Modules that you will study* as part of this course

Analytical methods in drug development ( BMS10112 )

During the study of this module, you will be introduced to the basics of drug analysis and its main applications. You will consider the challenges associated with the preparation of biological samples for pharmaceutical analysis. You will gain understanding of an array of chemical separations, with an emphasis on gas and liquid chromatography, the main analytical techniques currently exploited in drug development. This will feed into the detection of chemicals and their characterization via spectrometric and spectroscopic techniques, including mass spectrometry, UV – visible spectroscopy, NMR etc. In parallel, you will develop skills in laboratory maths and statistics to determine whether scientific results are robust, allowing meaningful conclusions to be drawn. You will acquire the skills necessary to establish meaningful connections between the spectral data and the molecular features of chemical of pharmaceutical interest. This will enable you to collate a number of experimental pieces of information and formulate hypothesis on the molecular structures of chemicals of pharmaceutical interest.

Further information

Current Practice in Drug Development ( BMS11104 )

You will develop a demonstrable understanding of the principles of drug development at the molecular level and the practices currently adopted in industry. You will focus on the historical origins of existing drugs and contemporary methods being used to develop new ones. You will learn to appraise and analyse physical parameters and data on drug candidate molecules. Industry-modelled case studies, individual and group activities will enhance your presentational and organizational skills to achieve competency in workshop preparation and delivery; and in writing scientific research reviews.
Origins and new sources of drugs; natural products and new pharmaceuticals; the drug discovery and development process. Molecular modelling. Stereochemistry: a source of problems in medicinal chemistry. Structure-based drug design; pharmacophore-based drug design; QSAR. Physicochemical properties and drug design: electronic factors, lipophilicity, partition coefficient, steric parameters, prediction of drug-receptor interactions, ligand binding studies. Drug formulation, prodrugs. Computational techniques: analysis of conformational space, molecular graphics and the visualisation of molecules. Molecular diversity. Combinatorial libraries and modern methods of synthesis. Current approaches to the chemotherapeutic treatment of (selected) diseases: cardiovascular disease, inflammation, cancer, viral- and bacterial- infection, diabetes, asthma, cognitive disorders.
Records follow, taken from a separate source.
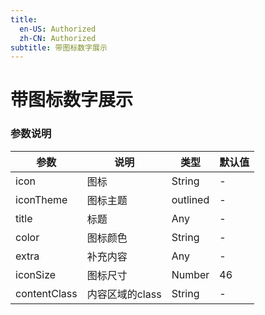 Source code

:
 ```yaml
---
title:
  en-US: Authorized
  zh-CN: Authorized
subtitle: 带图标数字展示
---
```


# 带图标数字展示  
 
### 参数说明

| 参数      | 说明                                      | 类型         | 默认值 |
|----------|------------------------------------------|-------------|-------|
| icon | 图标 |  String | - |
| iconTheme | 图标主题 | outlined | - |
| title | 标题 | Any | - |
| color | 图标颜色 | String | - |
| extra | 补充内容 | Any | - |
| iconSize | 图标尺寸 | Number | 46 |
| contentClass | 内容区域的class | String | - |

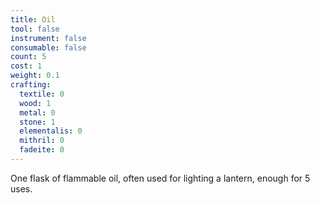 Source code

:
 ```yaml
---
title: Oil
tool: false
instrument: false
consumable: false
count: 5
cost: 1
weight: 0.1
crafting:
  textile: 0
  wood: 1
  metal: 0
  stone: 1
  elementalis: 0
  mithril: 0
  fadeite: 0
---
```

One flask of flammable oil, often used for lighting a lantern, enough for 5 uses.
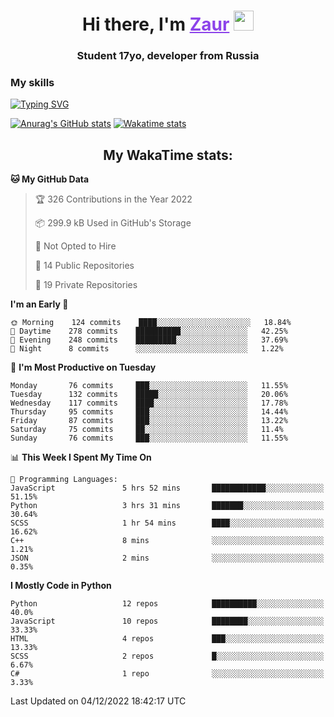 <h1 align="center">
    Hi there, I'm 
    <a href="https://t.me/skyguy" target="_blank" style="color: #8C43EA">Zaur</a>
    <img src="https://github.com/blackcater/blackcater/raw/main/images/Hi.gif" height="32">
</h1>

<h3 align="center">
    Student 17yo, developer from Russia
</h3>  

### **My skills**
[![Typing SVG](https://readme-typing-svg.herokuapp.com?font=Oxanium&duration=3000&pause=1500&color=8C43EA&height=30&lines=Python:+FastAPI,+Flask,+Aiogram,+Telethon;SQL:+PostgreSQL,+SQLite;Javascript:+React.js;HTML,+CSS+(SCSS))](https://git.io/typing-svg)

[![Anurag's GitHub stats](https://github-readme-stats.vercel.app/api?username=mrskyguy&hide_title=true&count_private=true&show_icons=true&title_color=8C43EA&icon_color=BE57EA&bg_color=30,191919,341b56&text_color=B1B1B1&border_radius=10&hide_border=true)](https://github.com/anuraghazra/github-readme-stats)
[![Wakatime stats](https://github-readme-stats.vercel.app/api/wakatime?username=skyguy&hide_title=true&show_icons=true&title_color=8C43EA&icon_color=BE57EA&bg_color=30,191919,341b56&text_color=B1B1B1&border_radius=10&hide_border=true)](https://github.com/anuraghazra/github-readme-stats)


<h2 align="center"> My WakaTime stats: </h2>

<!--START_SECTION:waka-->
**🐱 My GitHub Data** 

> 🏆 326 Contributions in the Year 2022
 > 
> 📦 299.9 kB Used in GitHub's Storage 
 > 
> 🚫 Not Opted to Hire
 > 
> 📜 14 Public Repositories 
 > 
> 🔑 19 Private Repositories  
 > 
**I'm an Early 🐤** 

```text
🌞 Morning    124 commits    ████░░░░░░░░░░░░░░░░░░░░░   18.84% 
🌆 Daytime    278 commits    ██████████░░░░░░░░░░░░░░░   42.25% 
🌃 Evening    248 commits    █████████░░░░░░░░░░░░░░░░   37.69% 
🌙 Night      8 commits      ░░░░░░░░░░░░░░░░░░░░░░░░░   1.22%

```
📅 **I'm Most Productive on Tuesday** 

```text
Monday       76 commits     ███░░░░░░░░░░░░░░░░░░░░░░   11.55% 
Tuesday      132 commits    █████░░░░░░░░░░░░░░░░░░░░   20.06% 
Wednesday    117 commits    ████░░░░░░░░░░░░░░░░░░░░░   17.78% 
Thursday     95 commits     ███░░░░░░░░░░░░░░░░░░░░░░   14.44% 
Friday       87 commits     ███░░░░░░░░░░░░░░░░░░░░░░   13.22% 
Saturday     75 commits     ██░░░░░░░░░░░░░░░░░░░░░░░   11.4% 
Sunday       76 commits     ███░░░░░░░░░░░░░░░░░░░░░░   11.55%

```


📊 **This Week I Spent My Time On** 

```text
💬 Programming Languages: 
JavaScript               5 hrs 52 mins       ████████████░░░░░░░░░░░░░   51.15% 
Python                   3 hrs 31 mins       ███████░░░░░░░░░░░░░░░░░░   30.64% 
SCSS                     1 hr 54 mins        ████░░░░░░░░░░░░░░░░░░░░░   16.62% 
C++                      8 mins              ░░░░░░░░░░░░░░░░░░░░░░░░░   1.21% 
JSON                     2 mins              ░░░░░░░░░░░░░░░░░░░░░░░░░   0.35%

```

**I Mostly Code in Python** 

```text
Python                   12 repos            ██████████░░░░░░░░░░░░░░░   40.0% 
JavaScript               10 repos            ████████░░░░░░░░░░░░░░░░░   33.33% 
HTML                     4 repos             ███░░░░░░░░░░░░░░░░░░░░░░   13.33% 
SCSS                     2 repos             █░░░░░░░░░░░░░░░░░░░░░░░░   6.67% 
C#                       1 repo              ░░░░░░░░░░░░░░░░░░░░░░░░░   3.33%

```



 Last Updated on 04/12/2022 18:42:17 UTC
<!--END_SECTION:waka-->
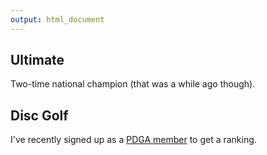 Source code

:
 ```yaml
---
output: html_document
---
```




## Ultimate

Two-time national champion (that was a while ago though).

## Disc Golf

I've recently signed up as a [PDGA member](https://www.pdga.com/player/119722) to get a ranking. 

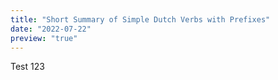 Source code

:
 ```yaml
---
title: "Short Summary of Simple Dutch Verbs with Prefixes"
date: "2022-07-22"
preview: "true"
---
```


Test 123
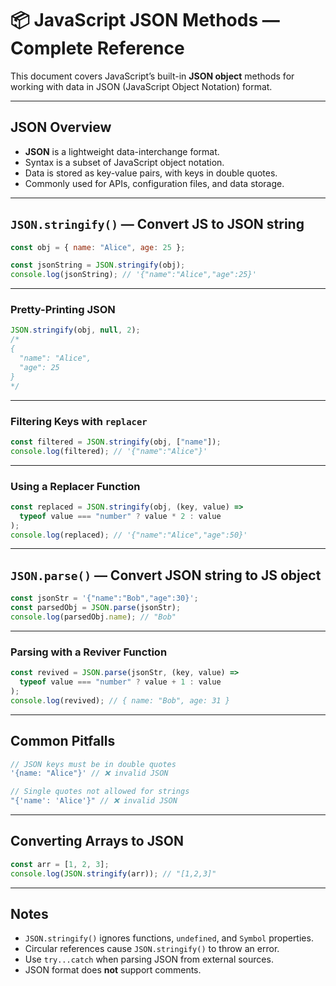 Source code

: # 📦 JavaScript JSON Methods — Complete Reference

This document covers JavaScript’s built-in **JSON object** methods for working with data in JSON (JavaScript Object Notation) format.

---

## JSON Overview
- **JSON** is a lightweight data-interchange format.
- Syntax is a subset of JavaScript object notation.
- Data is stored as key-value pairs, with keys in double quotes.
- Commonly used for APIs, configuration files, and data storage.

---

## `JSON.stringify()` — Convert JS to JSON string

```javascript
const obj = { name: "Alice", age: 25 };

const jsonString = JSON.stringify(obj);
console.log(jsonString); // '{"name":"Alice","age":25}'
```

---

### Pretty-Printing JSON
```javascript
JSON.stringify(obj, null, 2);
/*
{
  "name": "Alice",
  "age": 25
}
*/
```

---

### Filtering Keys with `replacer`
```javascript
const filtered = JSON.stringify(obj, ["name"]);
console.log(filtered); // '{"name":"Alice"}'
```

---

### Using a Replacer Function
```javascript
const replaced = JSON.stringify(obj, (key, value) =>
  typeof value === "number" ? value * 2 : value
);
console.log(replaced); // '{"name":"Alice","age":50}'
```

---

## `JSON.parse()` — Convert JSON string to JS object

```javascript
const jsonStr = '{"name":"Bob","age":30}';
const parsedObj = JSON.parse(jsonStr);
console.log(parsedObj.name); // "Bob"
```

---

### Parsing with a Reviver Function
```javascript
const revived = JSON.parse(jsonStr, (key, value) =>
  typeof value === "number" ? value + 1 : value
);
console.log(revived); // { name: "Bob", age: 31 }
```

---

## Common Pitfalls
```javascript
// JSON keys must be in double quotes
'{name: "Alice"}' // ❌ invalid JSON

// Single quotes not allowed for strings
"{'name': 'Alice'}" // ❌ invalid JSON
```

---

## Converting Arrays to JSON
```javascript
const arr = [1, 2, 3];
console.log(JSON.stringify(arr)); // "[1,2,3]"
```

---

## Notes
- `JSON.stringify()` ignores functions, `undefined`, and `Symbol` properties.
- Circular references cause `JSON.stringify()` to throw an error.
- Use `try...catch` when parsing JSON from external sources.
- JSON format does **not** support comments. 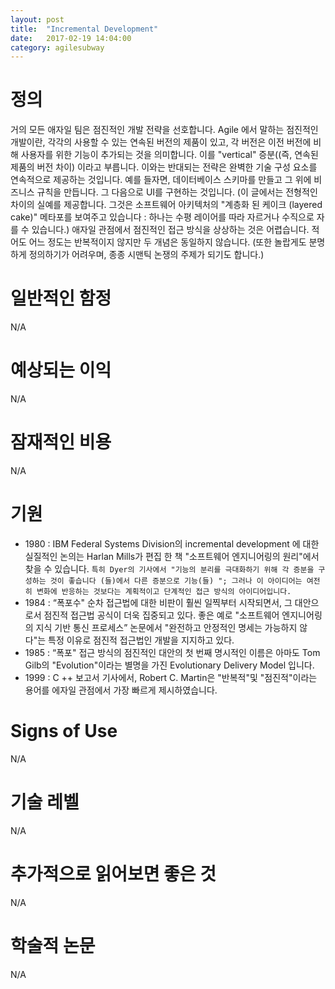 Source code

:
 ```yaml
---
layout: post
title:  "Incremental Development"
date:   2017-02-19 14:04:00
category: agilesubway
---
```


# 정의
거의 모든 애자일 팀은 점진적인 개발 전략을 선호합니다. Agile 에서 말하는 점진적인 개발이란, 각각의 사용할 수 있는 연속된 버전의 제품이 있고, 각 버전은 이전 버전에 비해 사용자를 위한 기능이 추가되는 것을 의미합니다.
이를 "vertical" 증분((즉, 연속된 제품의 버전 차이) 이라고 부릅니다. 이와는 반대되는 전략은 완벽한 기술 구성 요소를 연속적으로 제공하는 것입니다. 예를 들자면, 데이터베이스 스키마를 만들고 그 위에 비즈니스 규칙을 만듭니다. 그 다음으로 UI를 구현하는 것입니다. (이 글에서는 전형적인 차이의 실예를 제공합니다. 그것은 소프트웨어 아키텍처의 "계층화 된 케이크 (layered cake)" 메타포를 보여주고 있습니다 : 하나는 수평 레이어를 따라 자르거나 수직으로 자를 수 있습니다.) 애자일 관점에서 점진적인 접근 방식을 상상하는 것은 어렵습니다.  적어도 어느 정도는 반복적이지 않지만 두 개념은 동일하지 않습니다. (또한 놀랍게도 분명하게 정의하기가 어려우며, 종종 시맨틱 논쟁의 주제가 되기도 합니다.)

# 일반적인 함정
N/A

# 예상되는 이익
N/A         

# 잠재적인 비용
N/A

# 기원
- 1980 : IBM Federal Systems Division의 incremental development 에 대한 실질적인 논의는 Harlan Mills가 편집 한 책 "소프트웨어 엔지니어링의 원리"에서 찾을 수 있습니다. `특히 Dyer의 기사에서 "기능의 분리를 극대화하기 위해 각 증분을 구성하는 것이 좋습니다 (들)에서 다른 증분으로 기능(들) "; 그러나 이 아이디어는 여전히 변화에 반응하는 것보다는 계획적이고 단계적인 접근 방식의 아이디어입니다.`
- 1984 : “폭포수" 순차 접근법에 대한 비판이 훨씬 일찍부터 시작되면서, 그 대안으로서 점진적 접근법 공식이 더욱 집중되고 있다. 좋은 예로 "소프트웨어 엔지니어링의 지식 기반 통신 프로세스” 논문에서 "완전하고 안정적인 명세는 가능하지 않다"는 특정 이유로 점진적 접근법인 개발을 지지하고 있다.
- 1985 : “폭포" 접근 방식의 점진적인 대안의 첫 번째 명시적인 이름은 아마도 Tom Gilb의 "Evolution"이라는 별명을 가진 Evolutionary Delivery Model 입니다.
- 1999 : C ++ 보고서 기사에서, Robert C. Martin은 "반복적"및 "점진적"이라는 용어를 에자일 관점에서 가장 빠르게 제시하였습니다.

# Signs of Use
N/A

# 기술 레벨
N/A

# 추가적으로 읽어보면 좋은 것
N/A

# 학술적 논문
N/A
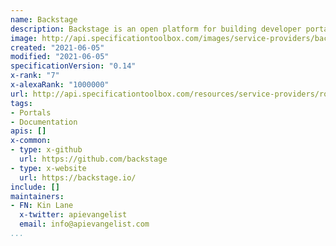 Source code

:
 ```yaml
---
name: Backstage
description: Backstage is an open platform for building developer portals. Powered by a centralized service catalog, Backstage restores order to your microservices and infrastructure and enables your product teams to ship high-quality code quickly — without compromising autonomy.
image: http://api.specificationtoolbox.com/images/service-providers/backstage.png
created: "2021-06-05"
modified: "2021-06-05"
specificationVersion: "0.14"
x-rank: "7"
x-alexaRank: "1000000"
url: http://api.specificationtoolbox.com/resources/service-providers/roadie/
tags:
- Portals
- Documentation
apis: []
x-common:
- type: x-github
  url: https://github.com/backstage
- type: x-website
  url: https://backstage.io/
include: []
maintainers:
- FN: Kin Lane
  x-twitter: apievangelist
  email: info@apievangelist.com
...
```

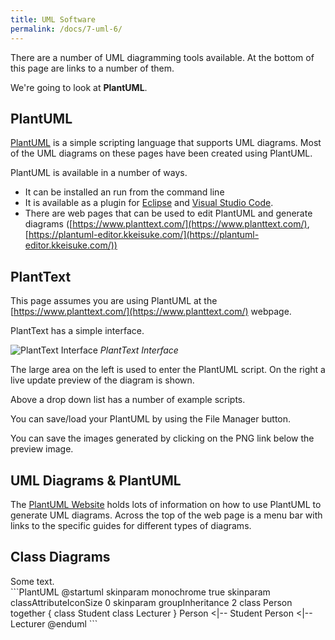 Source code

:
 ```yaml
---
title: UML Software
permalink: /docs/7-uml-6/
---
```


There are a number of UML diagramming tools available. At the bottom of this page are links to a number of them.  

We're going to look at **PlantUML**. 

## PlantUML

[PlantUML](https://plantuml.com/) is a simple scripting language that supports UML diagrams. Most of the UML diagrams on these pages have been created using PlantUML. 

PlantUML is available in a number of ways. 

* It can be installed an run from the command line
* It is available as a plugin for [Eclipse](https://plantuml.com/eclipse) and [Visual Studio Code](https://marketplace.visualstudio.com/items?itemName=jebbs.plantuml). 
* There are web pages that can be used to edit PlantUML and generate diagrams ([https://www.planttext.com/](https://www.planttext.com/), [https://plantuml-editor.kkeisuke.com/](https://plantuml-editor.kkeisuke.com/)) 

## PlantText
This page assumes you are using PlantUML at the [https://www.planttext.com/](https://www.planttext.com/) webpage.

PlantText has a simple interface.  

![PlantText Interface](https://ysjprog02.netlify.app/assets/img/topics/7uml/planttext.png)
*PlantText Interface* 

The large area on the left is used to enter the PlantUML script. On the right a live update preview of the diagram is shown. 

Above a drop down list has a number of example scripts.

You can save/load your PlantUML by using the File Manager button.

You can save the images generated by clicking on the PNG link below the preview image.

## UML Diagrams & PlantUML

The [PlantUML Website](https://plantuml.com/) holds lots of information on how to use PlantUML to generate UML diagrams. Across the top of the web page is a menu bar with links to the specific guides for different types of diagrams.

## Class Diagrams

<div class="row">
  <div class="col-md-8" markdown="1">
  Some text.
  </div>
  <div class="col-md-4" markdown="1">  
```PlantUML
@startuml
skinparam monochrome true
skinparam classAttributeIconSize 0
skinparam groupInheritance 2
class Person
together {
  class Student
  class Lecturer
}
Person <|-- Student
Person <|-- Lecturer
@enduml
```
  </div>
</div>

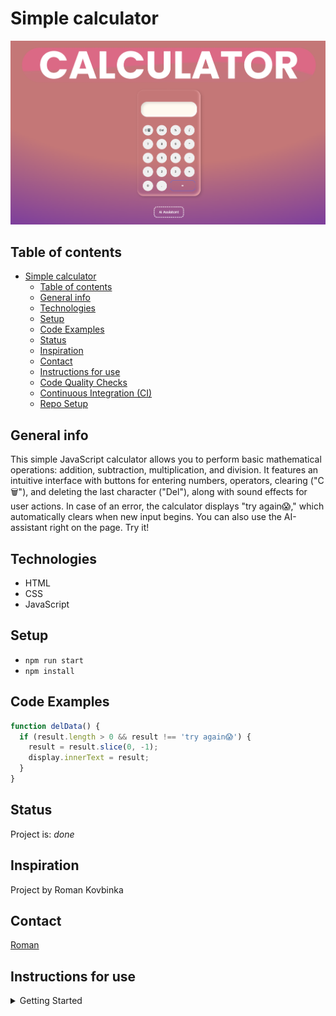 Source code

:# Simple calculator

![Example screenshot](./planning/screenweb2.png)

## Table of contents

- [Simple calculator](#simple-calculator)
  - [Table of contents](#table-of-contents)
  - [General info](#general-info)
  - [Technologies](#technologies)
  - [Setup](#setup)
  - [Code Examples](#code-examples)
  - [Status](#status)
  - [Inspiration](#inspiration)
  - [Contact](#contact)
  - [Instructions for use](#instructions-for-use)
  - [Code Quality Checks](#code-quality-checks)
  - [Continuous Integration (CI)](#continuous-integration-ci)
  - [Repo Setup](#repo-setup)

## General info

This simple JavaScript calculator allows you to perform basic mathematical operations:
addition, subtraction, multiplication, and division. It features an intuitive interface
with buttons for entering numbers, operators, clearing ("C🗑️"), and deleting
the last character ("Del"), along with sound effects for user actions. In case
of an error, the calculator displays "try again😱," which automatically clears
when new input begins.
You can also use the AI-assistant right on the page. Try it!

## Technologies

- HTML
- CSS
- JavaScript

## Setup

- `npm run start`
- `npm install`

## Code Examples

```js
function delData() {
  if (result.length > 0 && result !== 'try again😱') {
    result = result.slice(0, -1);
    display.innerText = result;
  }
}
```

## Status

Project is: _done_

## Inspiration

Project by Roman Kovbinka

## Contact

[Roman](https://github.com/kovbinka)

## Instructions for use

<details>
  <summary>Getting Started</summary>

<!-- a guide to using this repository -->

1. `git clone github.com/kovbinka/calculator.git`
2. `npm install`

## Code Quality Checks

- `npm run format`: Makes sure all the code in this repository is well-formatted
  (looks good).
- `npm run lint:ls`: Checks to make sure all folder and file names match the
  repository conventions.
- `npm run lint:md`: Will lint all of the Markdown files in this repository.
- `npm run lint:css`: Will lint all of the CSS files in this repository.
- `npm run validate:html`: Validates all HTML files in your project.
- `npm run spell-check`: Goes through all the files in this repository looking
  for words it doesn't recognize. Just because it says something is a mistake
  doesn't mean it is! It doesn't know every word in the world. You can add new
  correct words to the [./.cspell.json](./.cspell.json) file so they won't cause
  an error.
- `npm run accessibility -- ./path/to/file.html`: Runs an accessibility analysis
  on all HTML files in the given path and writes the report to
  `/accessibility_report`

## Continuous Integration (CI)

When you open a PR to `main`/`master` in your repository, GitHub will
automatically do a linting check on the code in this repository, you can see
this in the[./.github/workflows/lint.yml](./.github/workflows/lint.yml) file.

If the linting fails, you will not be able to merge the PR. You can double check
that your code will pass before pushing by running the code quality scripts
locally.

## Repo Setup

- Give each member **_write_** access to the repo (if it's a group project)
- Turn on GitHub Pages and put a link to your website in the repo's description
- Go to _General_ Section > check **Discussions**
- In the _Branches_ section of your repo's settings make sure the
  `master`/`main` branch must:
  - "_Require a pull request before merging_"
  - "_Require approvals_"
  - "_Dismiss stale pull request approvals when new commits are pushed_"
  - "_Require status checks to pass before merging_"
  - "_Require branches to be up to date before merging_"
  - "_Do not allow bypassing the above settings_"

</details>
Patent application procedures and IP maintenance; legislation.

Further information

Current Research in Pharmaceutical Science ( BMS11111 )

Current topics in pharmaceutical and drug development research, current hot topics in pharmaceutical research, phases of clinical drug testing, regulation of medicines, formulation and manufacturing processes. Introductory ethics and the history of “ethical” regulation and legal implications of being “unethical”. Exploration of specific topics, e.g. drug testing, when testing goes wrong, the use of animal models in drug development and testing.

Further information

Drug Design and Chemotherapy ( BMS11105 )

This module is designed to deal with the different strategies and approaches of drug design of new chemotherapeutic candidates targeting different biological targets. You will learn how to evaluate existing and new biological targets and contemporary drug design methods (chemical and biological) to combat these disease states. This module provides you with the opportunity to develop an in-depth understanding of basic and essential drug design approaches of major chemotherapeutic classes targeting life-threatening diseases: notably, cancer; viral and resistant bacterial infection. You will expand your knowledge to understand the mechanism of action of protein kinases in the biological signalling pathways and how you can target these proteins in different disease. You will develop the required knowledge to identify the key possible interactions between the drugs and their biological targets through different workshops using computer software. You will reinforce the relevance and importance of the principles of chemotherapy in targeting cancer disease through targeting key intracellular biological components. You will learn the basic aspects of targeted therapies, targeted protein degradation (TPD), and design of prodrugs. You will expand your knowledge to understand the design of molecular probes in cancer and their mechanism of action. This module is designed to provide you with the essential aspects of mechanisms of multidrug resistance (MDR) and contemporary drug design of antibacterial drug candidates. In addition, you will expand your knowledge to learn the novel concepts in drug design treatment strategy in the context of chemotherapy such as monoclonal antibodies and antibody conjugated therapy. On completion of this module, you should be aware of the significance of the isosteric drug design approaches and its application in designing new drug candidates targeting different biological targets and understanding the structure activity relationship (SAR) of these candidates. You will be integrated into a number of tutorials and practical sessions to develop the practical skills required to conduct synthetic chemical reactions to build up potential drug-like candidates and purify them using column chromatography technique.

Further information

Pharmaceutics: Small Molecules ( BMS08109 )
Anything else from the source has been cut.